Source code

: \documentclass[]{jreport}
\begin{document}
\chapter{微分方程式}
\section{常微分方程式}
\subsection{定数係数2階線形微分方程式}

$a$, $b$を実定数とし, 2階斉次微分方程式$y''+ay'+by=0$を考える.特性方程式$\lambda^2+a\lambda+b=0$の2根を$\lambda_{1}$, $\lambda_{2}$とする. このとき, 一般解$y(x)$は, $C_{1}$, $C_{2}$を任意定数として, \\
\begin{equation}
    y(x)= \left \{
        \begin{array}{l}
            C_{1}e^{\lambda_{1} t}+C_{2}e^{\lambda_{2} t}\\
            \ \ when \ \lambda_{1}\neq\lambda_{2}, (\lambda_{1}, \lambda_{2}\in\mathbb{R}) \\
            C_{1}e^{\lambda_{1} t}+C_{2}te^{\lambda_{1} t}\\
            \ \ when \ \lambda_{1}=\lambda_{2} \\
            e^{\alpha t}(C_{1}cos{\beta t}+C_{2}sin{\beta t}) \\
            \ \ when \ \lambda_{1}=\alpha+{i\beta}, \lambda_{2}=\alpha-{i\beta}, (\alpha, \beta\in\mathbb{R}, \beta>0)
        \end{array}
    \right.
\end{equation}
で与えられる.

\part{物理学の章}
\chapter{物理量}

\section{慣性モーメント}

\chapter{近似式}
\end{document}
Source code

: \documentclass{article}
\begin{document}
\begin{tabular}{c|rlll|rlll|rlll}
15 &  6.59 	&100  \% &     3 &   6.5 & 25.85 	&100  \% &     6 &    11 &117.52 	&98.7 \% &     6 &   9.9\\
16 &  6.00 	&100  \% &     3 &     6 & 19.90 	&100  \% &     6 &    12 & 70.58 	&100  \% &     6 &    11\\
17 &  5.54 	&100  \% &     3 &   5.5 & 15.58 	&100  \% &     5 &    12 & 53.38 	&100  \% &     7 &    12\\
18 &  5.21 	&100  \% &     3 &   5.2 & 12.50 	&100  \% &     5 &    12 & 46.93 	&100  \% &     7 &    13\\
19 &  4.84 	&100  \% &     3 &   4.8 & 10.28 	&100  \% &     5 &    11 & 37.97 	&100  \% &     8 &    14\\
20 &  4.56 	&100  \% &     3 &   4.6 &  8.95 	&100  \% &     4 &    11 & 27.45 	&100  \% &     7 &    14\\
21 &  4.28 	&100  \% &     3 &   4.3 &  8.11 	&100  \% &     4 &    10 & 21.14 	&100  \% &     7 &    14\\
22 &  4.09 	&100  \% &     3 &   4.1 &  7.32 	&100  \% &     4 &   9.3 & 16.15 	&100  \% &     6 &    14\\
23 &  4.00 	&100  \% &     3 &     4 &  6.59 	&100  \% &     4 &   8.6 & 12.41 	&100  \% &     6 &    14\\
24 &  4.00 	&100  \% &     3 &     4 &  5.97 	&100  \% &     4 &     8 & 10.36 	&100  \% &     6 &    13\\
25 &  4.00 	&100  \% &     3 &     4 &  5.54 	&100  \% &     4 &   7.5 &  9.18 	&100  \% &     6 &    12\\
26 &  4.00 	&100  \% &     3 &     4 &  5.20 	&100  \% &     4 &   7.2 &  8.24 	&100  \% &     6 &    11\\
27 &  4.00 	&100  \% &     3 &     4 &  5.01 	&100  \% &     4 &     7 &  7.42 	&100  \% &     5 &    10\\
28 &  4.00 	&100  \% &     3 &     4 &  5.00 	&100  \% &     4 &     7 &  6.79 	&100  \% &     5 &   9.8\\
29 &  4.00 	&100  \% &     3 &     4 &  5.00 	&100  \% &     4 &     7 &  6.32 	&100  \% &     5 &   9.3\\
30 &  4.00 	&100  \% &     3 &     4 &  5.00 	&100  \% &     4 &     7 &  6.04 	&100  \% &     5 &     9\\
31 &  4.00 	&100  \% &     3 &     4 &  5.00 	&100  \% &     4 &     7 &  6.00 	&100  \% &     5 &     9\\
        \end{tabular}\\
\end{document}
◇ ◇ ◇ ◇ ◇ ◇ ◇
PROBLEM STATEMENT:
Your reply should be one number: how many lines in the entries above contain the word "beta".

TASK RESULT:
2